Vailima Letters

Page 36

Rest of our household, Talolo, cook; Pulu, kitchen boy, good, steady, industrious lads; Henry, back again from Savaii, where his love affair seems not to have prospered, with what looks like a spear-wound in the back of his head, of which Mr. Reticence says nothing; Simi, Manuele, and two other labourers out-doors. Lafaele is provost of the live-stock, whereof now, three milk-cows, one bull-calf, one heifer, Jack, Macfarlane, the mare, Harold, Tifaga Jack, Donald and Edinburgh - seven horses - O, and the stallion - eight horses; five cattle; total, if my arithmetic be correct, thirteen head of beasts; I don't know how the pigs stand, or the ducks, or the chickens; but we get a good many eggs, and now and again a duckling or a chickling for the table; the pigs are more solemn, and appear only on birthdays and sich.


On Friday morning about eleven 1500 cacao seeds arrived, and we set to and toiled from twelve that day to six, and went to bed pretty tired. Next day I got about an hour and a half at my History, and was at it again by 8.10, and except an hour for lunch kept at it till four P.M. Yesterday, I did some History in the morning, and slept most of the afternoon; and to-day, being still averse from physical labour, and the mail drawing nigh, drew out of the squad, and finished for press the fifth chapter of my History; fifty-nine pages in one month; which (you will allow me to say) is a devil of a large order; it means at least 177 pages of writing; 89,000 words! and hours going to and fro among my notes. However, this is the way it has to be done; the job must be done fast, or it is of no use. And it is a curious yarn. Honestly, I think people should be amused and convinced, if they could be at the pains to look at such a damned outlandish piece of machinery, which of course they won't. And much I care.

When I was filling baskets all Saturday, in my dull mulish way, perhaps the slowest worker there, surely the most particular, and the only one that never looked up or knocked off, I could not but think I should have been sent on exhibition as an example to young literary men. Here is how to learn to write, might be the motto. You should have seen us; the verandah was like an Irish bog; our hands and faces were bedaubed with soil; and Faauma was supposed to have struck the right note when she remarked (A PROPOS of nothing), 'Too much ELEELE (soil) for me!' The cacao (you must understand) has to be planted at first in baskets of plaited cocoa-leaf. From four to ten natives were plaiting these in the wood-shed. Four boys were digging up soil and bringing it by the boxful to the verandah. Lloyd and I and Belle, and sometimes S. (who came to bear a hand), were filling the baskets, removing stones and lumps of clay; Austin and Faauma carried them when full to Fanny, who planted a seed in each, and then set them, packed close, in the corners of the verandah. From twelve on Friday till five P.M. on Saturday we planted the first 1500, and more than 700 of a second lot. You cannot dream how filthy we were, and we were all properly tired. They are all at it again to-day, bar Belle and me, not required, and glad to be out of it. The Chief Justice has not yet replied, and I have news that he received my letter. What a man!

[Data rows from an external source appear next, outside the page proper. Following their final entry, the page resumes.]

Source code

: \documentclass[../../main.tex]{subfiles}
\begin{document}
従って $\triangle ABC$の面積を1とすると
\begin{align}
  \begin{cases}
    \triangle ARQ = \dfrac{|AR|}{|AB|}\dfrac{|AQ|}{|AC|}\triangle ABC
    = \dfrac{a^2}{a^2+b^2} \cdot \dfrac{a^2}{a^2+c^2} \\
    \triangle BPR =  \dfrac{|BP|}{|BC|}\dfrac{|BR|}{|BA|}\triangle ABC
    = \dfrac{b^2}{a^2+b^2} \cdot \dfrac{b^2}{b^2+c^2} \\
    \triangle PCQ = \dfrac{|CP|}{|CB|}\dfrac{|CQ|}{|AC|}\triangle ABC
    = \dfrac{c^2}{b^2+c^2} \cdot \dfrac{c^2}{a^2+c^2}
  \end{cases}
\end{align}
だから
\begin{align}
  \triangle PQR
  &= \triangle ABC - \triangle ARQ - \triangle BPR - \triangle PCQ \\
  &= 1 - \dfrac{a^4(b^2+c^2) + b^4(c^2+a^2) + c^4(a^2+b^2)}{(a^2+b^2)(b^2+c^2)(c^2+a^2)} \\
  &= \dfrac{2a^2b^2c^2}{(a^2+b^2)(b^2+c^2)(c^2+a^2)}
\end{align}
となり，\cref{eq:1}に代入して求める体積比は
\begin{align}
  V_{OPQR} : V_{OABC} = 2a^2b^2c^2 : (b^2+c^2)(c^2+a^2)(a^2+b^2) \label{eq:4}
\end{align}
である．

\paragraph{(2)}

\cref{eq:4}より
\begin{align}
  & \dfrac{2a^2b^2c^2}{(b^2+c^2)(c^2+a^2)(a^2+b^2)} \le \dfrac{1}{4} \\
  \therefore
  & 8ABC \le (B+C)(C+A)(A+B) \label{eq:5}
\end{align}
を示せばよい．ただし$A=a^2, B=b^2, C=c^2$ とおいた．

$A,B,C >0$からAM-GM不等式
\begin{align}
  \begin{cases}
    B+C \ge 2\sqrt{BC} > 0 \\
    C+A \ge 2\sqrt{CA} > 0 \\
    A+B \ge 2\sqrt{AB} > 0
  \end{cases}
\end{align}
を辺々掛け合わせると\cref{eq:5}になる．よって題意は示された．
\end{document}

I have gone crazy over Bourget's SENSATIONS D'ITALIE; hence the enclosed dedications, a mere cry of gratitude for the best fun I've had over a new book this ever so!



SIR, - I have the honour to report further explorations of the course of the river Vaea, with accompanying sketch plan. The party under my command consisted of one horse, and was extremely insubordinate and mutinous, owing to not being used to go into the bush, and being half-broken anyway - and that the wrong half. The route indicated for my party was up the bed of the so-called river Vaea, which I accordingly followed to a distance of perhaps two or three furlongs eastward from the house of Vailima, where the stream being quite dry, the bush thick, and the ground very difficult, I decided to leave the main body of the force under my command tied to a tree, and push on myself with the point of the advance guard, consisting of one man.